その隣には勇者の様なド派手な格好をした女の子が佇んでいた。
「申し訳ありません。エルザがお世話になったというのに…」
その女の子は派手な外見とは裏腹に良識的で丁寧な言葉遣いだった。
年頃は一緒だがエルザやアナスターとは違ったタイプの女の子だった。
身分は良さそうではないが苦労を知っている。
私は彼女に親近感を抱いていた。
「山田さんと仰るのですよね?私は勇者のマリーシアと言います。窮屈だと思いますが今しばらく我慢してください」
マリーシアは深々と頭を下げた。勇者というのはこんなにも礼儀正しいものなのだろうか?
「私はなぜ牢獄に入れられたんですか?」
「山田さんは異世界からの転移者なので国もどう扱って良いのかわからないかと存じます。何分、こんな事態は初めてで警戒してるのかと…」
確かに訳の分からない世界から来た人間を野放しには出来ない。
しかし私はエルザと違って何の力も無いし無害だと言いたかった。
「おっさんは暫くそこで大人しくしてろ!」
エルザの言葉に私は目的を思い出した。
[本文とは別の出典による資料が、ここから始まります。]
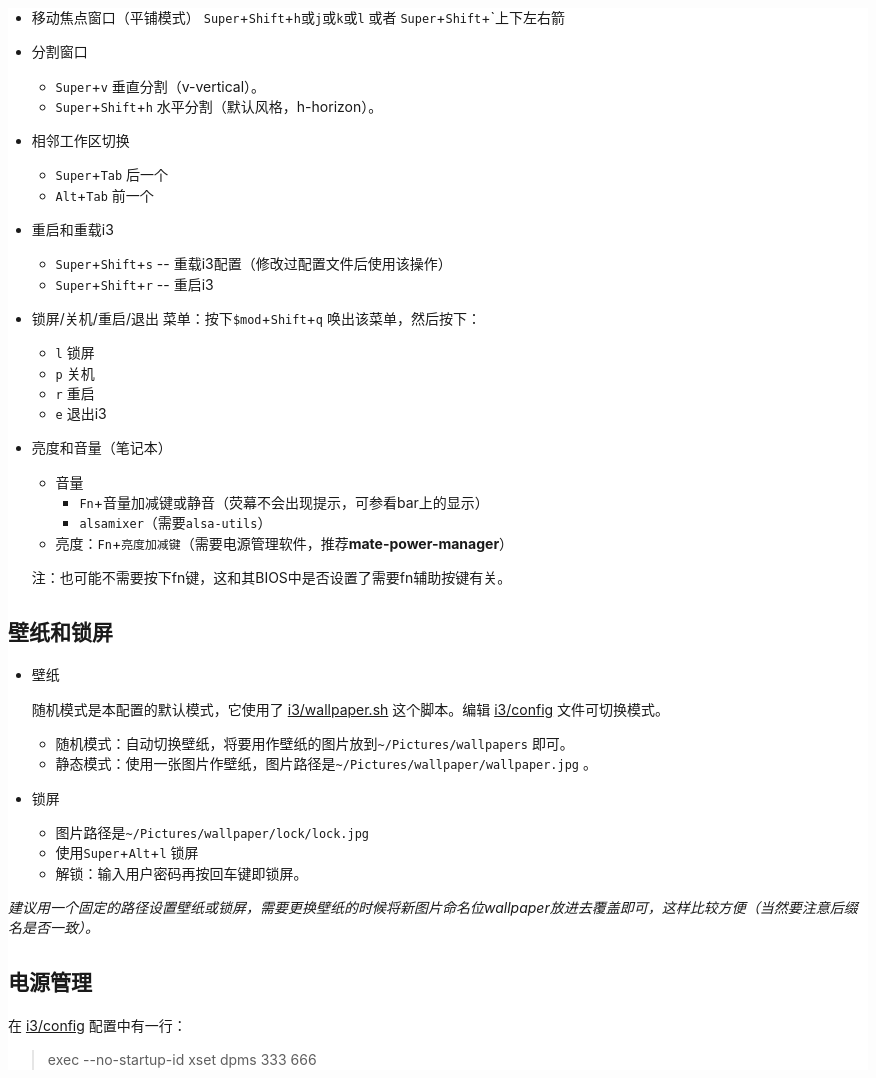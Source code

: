 - 移动焦点窗口（平铺模式）
  `Super`+`Shift`+`h`或`j`或`k`或`l`
  或者
  `Super`+`Shift`+`上下左右箭

- 分割窗口
  - `Super`+`v`    垂直分割（v-vertical）。
  - `Super`+`Shift`+`h`   水平分割（默认风格，h-horizon）。

- 相邻工作区切换


  - `Super`+`Tab`    后一个
  - `Alt`+`Tab`    前一个

- 重启和重载i3

  - `Super`+`Shift`+`s`  -- 重载i3配置（修改过配置文件后使用该操作）
  - `Super`+`Shift`+`r`  -- 重启i3

- 锁屏/关机/重启/退出 菜单：按下`$mod`+`Shift`+`q` 唤出该菜单，然后按下：


  - `l`    锁屏
  - `p`    关机
  - `r`    重启
  - `e`    退出i3

- 亮度和音量（笔记本）

  - 音量
    - `Fn`+音量加减键或静音（荧幕不会出现提示，可参看bar上的显示）
    - `alsamixer`（需要`alsa-utils`）
  - 亮度：`Fn`+`亮度加减键`（需要电源管理软件，推荐**mate-power-manager**）

  注：也可能不需要按下fn键，这和其BIOS中是否设置了需要fn辅助按键有关。

## 壁纸和锁屏
- 壁纸

  随机模式是本配置的默认模式，它使用了 [i3/wallpaper.sh](i3/wallpaper.sh) 这个脚本。编辑  [i3/config](i3/config) 文件可切换模式。

  - 随机模式：自动切换壁纸，将要用作壁纸的图片放到`~/Pictures/wallpapers` 即可。
  - 静态模式：使用一张图片作壁纸，图片路径是`~/Pictures/wallpaper/wallpaper.jpg` 。

- 锁屏

  - 图片路径是`~/Pictures/wallpaper/lock/lock.jpg`
  - 使用`Super`+`Alt`+`l` 锁屏
  - 解锁：输入用户密码再按回车键即锁屏。

*建议用一个固定的路径设置壁纸或锁屏，需要更换壁纸的时候将新图片命名位wallpaper放进去覆盖即可，这样比较方便（当然要注意后缀名是否一致）。*


## 电源管理
在 [i3/config](i3/config) 配置中有一行：

> exec --no-startup-id xset dpms 333 666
一刻も早く現世に戻らなければならない。
「スマホ!スマホを見せて下さい!」
「すまほ…?」
「あのプルプル鳴って光ってたやつ!」
「ああ…あれね…」
エルザは道具袋からスマホを取り出し、私に差し出した。
しかし電源が切れている。起動ボタンを押してもうんともすんともいわない。
バッテリーが無くなってしまったのだろうか?
「宝箱に、これと一緒にバッテリーケーブルが入ってませんでした?」
「ばってりーけーぶる…?」
「細くて長い紐みたいなものです!」
「ああ…これか?」
エルザは道具袋からバッテリーケーブルを取り出した。
しかし私は重大な事に気付いてしまう。ここにはUSBの差込口もコンセントも無い。
電気だってないのではなかろうか?
私は落胆してその場に座り込んだ。
「ところで毒から貴方を救ったのアナスターです。ちゃんとお礼は言ってくださいね」
マリーシアの言葉で私は我に返った。そうだ私は死ぬ寸前だったのだ。
アナスターが解毒を行い、ここまで運んでくれたのだろうか?
「アナスターは今どこに?」
「貴方をここから出すために王に掛け合ってます」
ショックを受けた。もう私はアナスターに頭が上がらないだろう。
ここまで世話になったらもう下僕になれと言われてもしようがない。
私はアナスターに恩を返さなくてはと強く思った。